== Data provided ==
┄┄┄┄┄┄┄┄┄┄┄┄┄┄┄┄┄┄┄┄
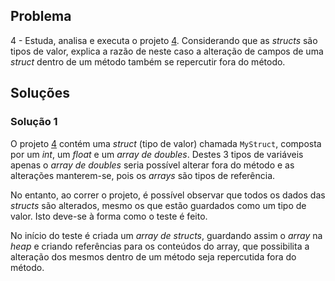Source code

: ## Problema

4 - Estuda, analisa e executa o projeto [4](02/04). Considerando que as
_structs_ são tipos de valor, explica a razão de neste caso a alteração de
campos de uma _struct_ dentro de um método também se repercutir fora do método.

## Soluções

### Solução 1

O projeto [4](02/04) contém uma _struct_ (tipo de valor) chamada `MyStruct`,
composta por um _int_, um _float_ e um _array de doubles_. Destes 3 tipos de
variáveis apenas o _array de doubles_ seria possível alterar fora do método
e as alterações manterem-se, pois os _arrays_ são tipos de referência.

No entanto, ao correr o projeto, é possível observar que todos os dados das
_structs_ são alterados, mesmo os que estão guardados como um tipo de valor.
Isto deve-se à forma como o teste é feito.

No início do teste é criada um _array de structs_, guardando assim o _array_ na
_heap_ e criando referências para os conteúdos do array, que possibilita a
alteração dos mesmos dentro de um método seja repercutida fora do método.
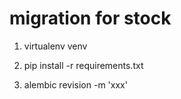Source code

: # migration for stock

1. virtualenv venv
2. pip install -r requirements.txt

3. alembic revision -m 'xxx'
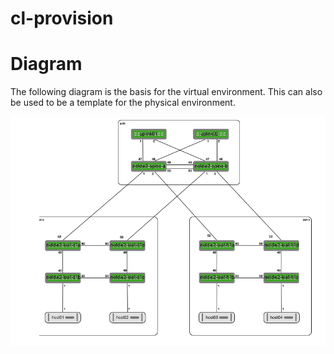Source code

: # cl-provision

# Diagram
The following diagram is the basis for the virtual environment. This can also be used to be a template for the physical environment.

![diagram](diagrams/naturalis.png)  

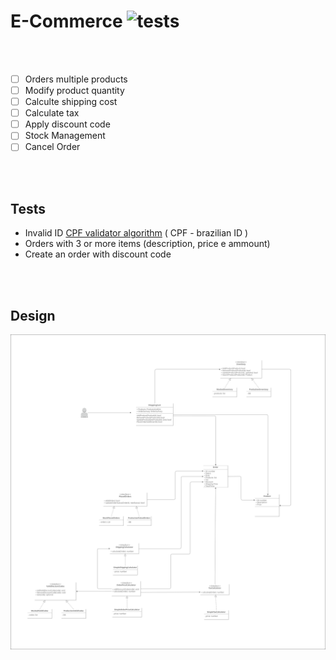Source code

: # E-Commerce ![tests](github.com/momeyer/cleanCodeAndCleanArchitectureCourse/actions/workflows/ci.yml/badge.svg)

<br/><br/>


- [ ] Orders multiple products
- [ ] Modify product quantity
- [ ] Calculte shipping cost
- [ ] Calculate tax
- [ ] Apply discount code
- [ ] Stock Management
- [ ] Cancel Order

<br/><br/>


## Tests

  - Invalid ID [CPF validator algorithm](https://www.macoratti.net/alg_cpf.htm) ( CPF - brazilian ID )
  - Orders with 3 or more items (description, price e ammount)
  - Create an order with discount code

<br/><br/>

## Design

![alt text](design/ecommerceDesignV1.png)
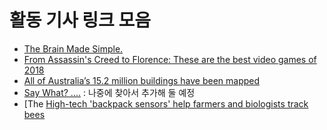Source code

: # 활동 기사 링크 모음
- [The Brain Made Simple.](http://brainmadesimple.com/left-and-right-hemispheres.html)
- [From Assassin's Creed to Florence: These are the best video games of 2018](https://www.smh.com.au/technology/from-assassin-s-creed-to-florence-these-are-the-best-video-games-of-2018-20181211-p50lk9.html)
- [All of Australia’s 15.2 million buildings have been mapped](https://www.domain.com.au/news/ai-machine-learning-helped-a-canberra-company-map-every-building-in-australia-779281/)
- [Say What? ....]() : 나중에 찾아서 추가해 둘 예정
- [The [High-tech 'backpack sensors' help farmers and biologists track bees](https://www.smh.com.au/technology/high-tech-backpack-sensors-help-farmers-and-biologists-track-bees-20181217-p50mmh.html)
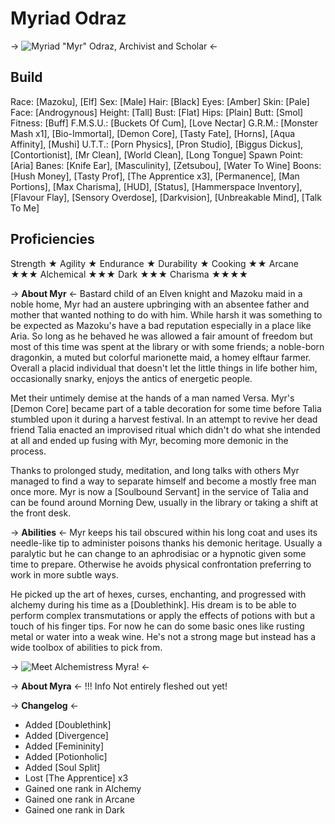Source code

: # Myriad Odraz
-> ![Myriad "Myr" Odraz, Archivist and Scholar](https://img3.gelbooru.com/images/ec/6d/ec6d6f2db19be506f3568a83c5e3e2be.png) <-

## Build
Race: [Mazoku], [Elf]
Sex: [Male]
Hair: [Black]
Eyes: [Amber]
Skin: [Pale]
Face: [Androgynous]
Height: [Tall]
Bust: [Flat]
Hips: [Plain]
Butt: [Smol]
Fitness: [Buff]
F.M.S.U.: [Buckets Of Cum], [Love Nectar]
G.R.M.: [Monster Mash x1], [Bio-Immortal], [Demon Core], [Tasty Fate], [Horns], [Aqua Affinity], [Mushi]
U.T.T.: [Porn Physics], [Pron Studio], [Biggus Dickus], [Contortionist], [Mr Clean], [World Clean], [Long Tongue]
Spawn Point: [Aria]
Banes: [Knife Ear], [Masculinity], [Zetsubou], [Water To Wine]
Boons: [Hush Money], [Tasty Prof], [The Apprentice x3], [Permanence], [Man Portions], [Max Charisma], [HUD], [Status], [Hammerspace Inventory], [Flavour Flay], [Sensory Overdose], [Darkvision], [Unbreakable Mind], [Talk To Me]

## Proficiencies
Strength
★
Agility
★
Endurance
★
Durability
★
Cooking
★★
Arcane
★★★
Alchemical
★★★
Dark
★★★
Charisma
★★★★

-> **About Myr** <-
Bastard child of an Elven knight and Mazoku maid in a noble home, Myr had an austere upbringing with an absentee father and mother that wanted nothing to do with him. While harsh it was something to be expected as Mazoku's have a bad reputation especially in a place like Aria. So long as he behaved he was allowed a fair amount of freedom but most of this time was spent at the library or with some friends; a noble-born dragonkin, a muted but colorful marionette maid, a homey elftaur farmer. Overall a placid individual that doesn't let the little things in life bother him, occasionally snarky, enjoys the antics of energetic people.

Met their untimely demise at the hands of a man named Versa. Myr's [Demon Core] became part of a table decoration for some time before Talia stumbled upon it during a harvest festival. In an attempt to revive her dead friend Talia enacted an improvised ritual which didn't do what she intended at all and ended up fusing with Myr, becoming more demonic in the process.

Thanks to prolonged study, meditation, and long talks with others Myr managed to find a way to separate himself and become a mostly free man once more. Myr is now a [Soulbound Servant] in the service of Talia and can be found around Morning Dew, usually in the library or taking a shift at the front desk.

-> **Abilities** <-
Myr keeps his tail obscured within his long coat and uses its needle-like tip to administer poisons thanks his demonic heritage. Usually a paralytic but he can change to an aphrodisiac or a hypnotic given some time to prepare. Otherwise he avoids  physical confrontation preferring to work in more subtle ways.

He picked up the art of hexes, curses, enchanting, and progressed with alchemy during his time as a [Doublethink]. His dream is to be able to perform complex transmutations or apply the effects of potions with but a touch of his finger tips. For now he can do some basic ones like rusting metal or water into a weak wine. He's not a strong mage but instead has a wide toolbox of abilities to pick from.

-> ![Meet Alchemistress Myra!](https://img3.gelbooru.com/images/77/5a/775aee1952c864c6107795df2fb80210.jpg) <-

-> **About Myra** <-
!!! Info Not entirely fleshed out yet!

-> **Changelog** <-
- Added [Doublethink]
- Added [Divergence]
- Added [Femininity]
- Added [Potionholic]
- Added [Soul Split]
- Lost [The Apprentice] x3
- Gained one rank in Alchemy
- Gained one rank in Arcane
- Gained one rank in Dark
┄┄┄┄┄┄┄┄┄┄┄┄┄┄┄┄┄┄┄┄
== Goal of the exercise ==
In the material above, repeat each entry exactly and omit every picture.

== Task output ==
Source code

: ## Problema

4 - Estuda, analisa e executa o projeto [4](02/04). Considerando que as
_structs_ são tipos de valor, explica a razão de neste caso a alteração de
campos de uma _struct_ dentro de um método também se repercutir fora do método.

## Soluções

### Solução 1

O projeto [4](02/04) contém uma _struct_ (tipo de valor) chamada `MyStruct`,
composta por um _int_, um _float_ e um _array de doubles_. Destes 3 tipos de
variáveis apenas o _array de doubles_ seria possível alterar fora do método
e as alterações manterem-se, pois os _arrays_ são tipos de referência.

No entanto, ao correr o projeto, é possível observar que todos os dados das
_structs_ são alterados, mesmo os que estão guardados como um tipo de valor.
Isto deve-se à forma como o teste é feito.

No início do teste é criada um _array de structs_, guardando assim o _array_ na
_heap_ e criando referências para os conteúdos do array, que possibilita a
alteração dos mesmos dentro de um método seja repercutida fora do método.
Source code

: # migration for stock

1. virtualenv venv
2. pip install -r requirements.txt

3. alembic revision -m 'xxx'
Source code

: # cl-provision

# Diagram
The following diagram is the basis for the virtual environment. This can also be used to be a template for the physical environment.

![diagram](diagrams/naturalis.png)  

Source code

: # E-Commerce ![tests](github.com/momeyer/cleanCodeAndCleanArchitectureCourse/actions/workflows/ci.yml/badge.svg)

<br/><br/>


- [ ] Orders multiple products
- [ ] Modify product quantity
- [ ] Calculte shipping cost
- [ ] Calculate tax
- [ ] Apply discount code
- [ ] Stock Management
- [ ] Cancel Order

<br/><br/>


## Tests

  - Invalid ID [CPF validator algorithm](https://www.macoratti.net/alg_cpf.htm) ( CPF - brazilian ID )
  - Orders with 3 or more items (description, price e ammount)
  - Create an order with discount code

<br/><br/>

## Design

![alt text](design/ecommerceDesignV1.png)
Source code

: # 활동 기사 링크 모음
- [The Brain Made Simple.](http://brainmadesimple.com/left-and-right-hemispheres.html)
- [From Assassin's Creed to Florence: These are the best video games of 2018](https://www.smh.com.au/technology/from-assassin-s-creed-to-florence-these-are-the-best-video-games-of-2018-20181211-p50lk9.html)
- [All of Australia’s 15.2 million buildings have been mapped](https://www.domain.com.au/news/ai-machine-learning-helped-a-canberra-company-map-every-building-in-australia-779281/)
- [Say What? ....]() : 나중에 찾아서 추가해 둘 예정
- [The [High-tech 'backpack sensors' help farmers and biologists track bees](https://www.smh.com.au/technology/high-tech-backpack-sensors-help-farmers-and-biologists-track-bees-20181217-p50mmh.html)
Source code

: # Myriad Odraz
-> ![Myriad "Myr" Odraz, Archivist and Scholar](https://img3.gelbooru.com/images/ec/6d/ec6d6f2db19be506f3568a83c5e3e2be.png) <-

## Build
Race: [Mazoku], [Elf]
Sex: [Male]
Hair: [Black]
Eyes: [Amber]
Skin: [Pale]
Face: [Androgynous]
Height: [Tall]
Bust: [Flat]
Hips: [Plain]
Butt: [Smol]
Fitness: [Buff]
F.M.S.U.: [Buckets Of Cum], [Love Nectar]
G.R.M.: [Monster Mash x1], [Bio-Immortal], [Demon Core], [Tasty Fate], [Horns], [Aqua Affinity], [Mushi]
U.T.T.: [Porn Physics], [Pron Studio], [Biggus Dickus], [Contortionist], [Mr Clean], [World Clean], [Long Tongue]
Spawn Point: [Aria]
Banes: [Knife Ear], [Masculinity], [Zetsubou], [Water To Wine]
Boons: [Hush Money], [Tasty Prof], [The Apprentice x3], [Permanence], [Man Portions], [Max Charisma], [HUD], [Status], [Hammerspace Inventory], [Flavour Flay], [Sensory Overdose], [Darkvision], [Unbreakable Mind], [Talk To Me]

## Proficiencies
Strength
★
Agility
★
Endurance
★
Durability
★
Cooking
★★
Arcane
★★★
Alchemical
★★★
Dark
★★★
Charisma
★★★★

-> **About Myr** <-
Bastard child of an Elven knight and Mazoku maid in a noble home, Myr had an austere upbringing with an absentee father and mother that wanted nothing to do with him. While harsh it was something to be expected as Mazoku's have a bad reputation especially in a place like Aria. So long as he behaved he was allowed a fair amount of freedom but most of this time was spent at the library or with some friends; a noble-born dragonkin, a muted but colorful marionette maid, a homey elftaur farmer. Overall a placid individual that doesn't let the little things in life bother him, occasionally snarky, enjoys the antics of energetic people.

Met their untimely demise at the hands of a man named Versa. Myr's [Demon Core] became part of a table decoration for some time before Talia stumbled upon it during a harvest festival. In an attempt to revive her dead friend Talia enacted an improvised ritual which didn't do what she intended at all and ended up fusing with Myr, becoming more demonic in the process.

Thanks to prolonged study, meditation, and long talks with others Myr managed to find a way to separate himself and become a mostly free man once more. Myr is now a [Soulbound Servant] in the service of Talia and can be found around Morning Dew, usually in the library or taking a shift at the front desk.

-> **Abilities** <-
Myr keeps his tail obscured within his long coat and uses its needle-like tip to administer poisons thanks his demonic heritage. Usually a paralytic but he can change to an aphrodisiac or a hypnotic given some time to prepare. Otherwise he avoids  physical confrontation preferring to work in more subtle ways.

He picked up the art of hexes, curses, enchanting, and progressed with alchemy during his time as a [Doublethink]. His dream is to be able to perform complex transmutations or apply the effects of potions with but a touch of his finger tips. For now he can do some basic ones like rusting metal or water into a weak wine. He's not a strong mage but instead has a wide toolbox of abilities to pick from.

-> ![Meet Alchemistress Myra!](https://img3.gelbooru.com/images/77/5a/775aee1952c864c6107795df2fb80210.jpg) <-

-> **About Myra** <-
!!! Info Not entirely fleshed out yet!

-> **Changelog** <-
- Added [Doublethink]
- Added [Divergence]
- Added [Femininity]
- Added [Potionholic]
- Added [Soul Split]
- Lost [The Apprentice] x3
- Gained one rank in Alchemy
- Gained one rank in Arcane
- Gained one rank in Dark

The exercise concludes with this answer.